Copy out the entries word for word, leaving images aside.
Records provided below:
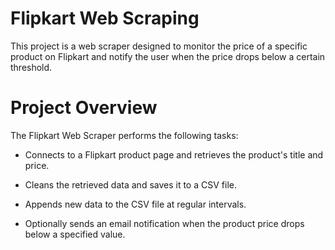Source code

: # Flipkart Web Scraping

This project is a web scraper designed to monitor the price of a specific product on Flipkart and notify the user when the price drops below a certain threshold.

# Project Overview

The Flipkart Web Scraper performs the following tasks:

- Connects to a Flipkart product page and retrieves the product's title and price.

- Cleans the retrieved data and saves it to a CSV file.

- Appends new data to the CSV file at regular intervals.

- Optionally sends an email notification when the product price drops below a specified value.

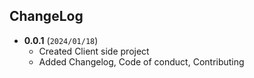 ## ChangeLog

- **0.0.1** (`2024/01/18`)
	- Created Client side project
	- Added Changelog, Code of conduct, Contributing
End of Records provided.
Answer space »
Source code

: # Flipkart Web Scraping

This project is a web scraper designed to monitor the price of a specific product on Flipkart and notify the user when the price drops below a certain threshold.

# Project Overview

The Flipkart Web Scraper performs the following tasks:

- Connects to a Flipkart product page and retrieves the product's title and price.

- Cleans the retrieved data and saves it to a CSV file.

- Appends new data to the CSV file at regular intervals.

- Optionally sends an email notification when the product price drops below a specified value.

 ## ChangeLog

- **0.0.1** (`2024/01/18`)
	- Created Client side project
	- Added Changelog, Code of conduct, Contributing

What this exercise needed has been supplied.